De paso, aclaro que cualquier coincidencia con la española Muerte de un Ciclista, que en 1955 dirigió Juan Antonio Bardem e interpretaron Lucía Bosè y Alberto Closas, es pura semejanza...


Ángel Magaña, Nélida Bilbao, Sebastián Chiola, en El Muerto Falta A La Cita



Antes de regresar a París para reanudar su carrera europea, Chenal filmó dos películas más entre nosotros. El 16 de marzo de 1945 estrenó la primera de ellas, Se Abre El Abismo, que persevera en los nexos con el pulso policial: aquí la trama gira en torno a una conjura de hijos e hijas para matar a un padre abusador y despótico y/o para encubrir su occisión. De nuevo aparecen Chiola y Battaglia -tres al hilo para él-, acompañados esta vez de Silvana Roth, Elsa O'Connor, Ricardo Passano y Homero Cárpena. Con guion de León Klimovsky y Augusto A. Guibourg sobre la novela Vía Mala de John Knittel, esta puede considerarse la otra gran película del belga en nuestras tierras. Tenebrosa y cruda, aquí no hay rastros de comedia; se la podría tener por una tragedia sin mezcla, casi al clásico modo ateniense (pocos decorados, abundante diálogo, acción parca y concreta), de no ser por su deriva en melodrama. Una vez consumado el parricidio, un juez de instrucción recién llegado al pueblo (Chiola) empieza a hurgar y a hacer o atisbar descubrimientos que podrían perder a los conjurados -a su vez intranquilos por el silencio dubitativo de la madre, que no ha participado del tremendo crimen pero lo sabe todo a su respecto y a veces exhibe un ansioso ánimo de confesarse-. Sin embargo, al caer prendado de una de las hijas confabuladas (Roth), el hombre empezará a cuestionarse hasta dónde desea saber o, como él mismo dice, "aprender a callar"... La referencia trágica toma pues un carácter esencialmente euripídeo, cuestionador de toda salida moral convencional. Chenal parece cómodo escarbando en la doble transgresión ética de dejar sin castigo a los criminales por obra de una autoridad que se abstiene de procesarlos.
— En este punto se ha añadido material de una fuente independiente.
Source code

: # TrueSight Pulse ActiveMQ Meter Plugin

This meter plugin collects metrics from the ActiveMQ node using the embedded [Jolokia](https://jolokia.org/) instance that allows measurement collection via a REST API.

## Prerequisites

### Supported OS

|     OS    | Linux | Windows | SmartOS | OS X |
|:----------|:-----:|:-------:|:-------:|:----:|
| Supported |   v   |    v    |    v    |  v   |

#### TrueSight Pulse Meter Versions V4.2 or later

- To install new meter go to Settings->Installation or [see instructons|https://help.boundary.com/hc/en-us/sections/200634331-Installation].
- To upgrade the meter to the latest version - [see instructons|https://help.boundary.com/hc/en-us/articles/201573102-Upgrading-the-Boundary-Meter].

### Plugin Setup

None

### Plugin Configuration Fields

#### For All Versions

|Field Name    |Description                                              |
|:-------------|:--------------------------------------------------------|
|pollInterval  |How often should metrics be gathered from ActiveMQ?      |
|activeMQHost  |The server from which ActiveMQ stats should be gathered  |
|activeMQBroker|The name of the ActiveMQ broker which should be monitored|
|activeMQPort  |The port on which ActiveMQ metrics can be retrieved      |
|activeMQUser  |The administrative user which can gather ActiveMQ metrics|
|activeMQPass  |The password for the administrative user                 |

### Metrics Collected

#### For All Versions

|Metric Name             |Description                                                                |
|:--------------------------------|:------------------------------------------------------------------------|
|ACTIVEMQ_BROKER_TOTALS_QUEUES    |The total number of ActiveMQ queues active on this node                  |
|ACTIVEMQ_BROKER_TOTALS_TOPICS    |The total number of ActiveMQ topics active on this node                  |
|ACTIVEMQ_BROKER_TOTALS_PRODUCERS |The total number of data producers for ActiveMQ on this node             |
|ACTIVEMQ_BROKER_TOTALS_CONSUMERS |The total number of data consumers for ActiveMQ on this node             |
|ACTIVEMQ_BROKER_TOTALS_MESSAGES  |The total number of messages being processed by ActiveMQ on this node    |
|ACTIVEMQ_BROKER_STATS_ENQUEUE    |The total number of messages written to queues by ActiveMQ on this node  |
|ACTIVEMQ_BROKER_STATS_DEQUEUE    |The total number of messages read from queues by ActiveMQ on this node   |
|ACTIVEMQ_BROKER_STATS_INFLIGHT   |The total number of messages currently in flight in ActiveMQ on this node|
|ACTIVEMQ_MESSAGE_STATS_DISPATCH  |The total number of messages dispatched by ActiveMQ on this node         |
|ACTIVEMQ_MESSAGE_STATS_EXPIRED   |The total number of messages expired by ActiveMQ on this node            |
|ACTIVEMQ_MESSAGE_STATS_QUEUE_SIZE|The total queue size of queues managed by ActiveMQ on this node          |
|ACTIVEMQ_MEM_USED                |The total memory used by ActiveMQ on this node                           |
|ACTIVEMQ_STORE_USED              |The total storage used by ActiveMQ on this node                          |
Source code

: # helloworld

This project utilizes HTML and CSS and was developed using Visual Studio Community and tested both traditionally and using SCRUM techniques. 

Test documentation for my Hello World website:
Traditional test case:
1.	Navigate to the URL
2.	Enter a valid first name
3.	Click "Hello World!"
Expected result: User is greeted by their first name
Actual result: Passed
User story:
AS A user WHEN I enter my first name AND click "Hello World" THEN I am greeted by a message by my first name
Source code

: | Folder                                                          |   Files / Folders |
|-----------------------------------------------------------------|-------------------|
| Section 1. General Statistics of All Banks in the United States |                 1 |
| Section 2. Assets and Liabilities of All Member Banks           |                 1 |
Guillermo Battaglia, Chiola, Silvana Roth, en Se Abre El Abismo



La siguiente y última película argentina de Chenal previa al final de la guerra se estrenó en febrero de 1946 y se llamó Viaje Sin Regreso. La protagonizaron Florence Marly y Sebastián Chiola -tres consecutivas-, respaldados entre otros por Francisco de Paula y, quién lo diría, Guillermo Battaglia. No la he visto (me la estaré procurando a la brevedad), de modo que nada puedo decir de ella. Hasta donde sé, los críticos no la apreciaron mucho: le cuestionaron el exceso de charla -o sea de diálogos, algunos de los cuales parece que sonaban bastante afectados-. Tampoco sé cómo sobrellevaría Florence su español chapucero y su indisimulable inflexión eslava (más abajo hablo de otra aparición suya en un posterior largometraje sudamericano de su marido). Se dice que un par de secuencias, una que involucra un duelo al comienzo de la película y otra un suicidio al final, son los pasajes más decentes...


Terminada la guerra, Chenal vuelve a Francia, donde filma dos películas, una de ellas con el regreso del gran Erich von Stroheim -había coprotagonizado L'Alibi-, llamada La Foire aux Chimères (La Feria de las Quimeras), que personalmente me gustó mucho pero que no procede comentar aquí.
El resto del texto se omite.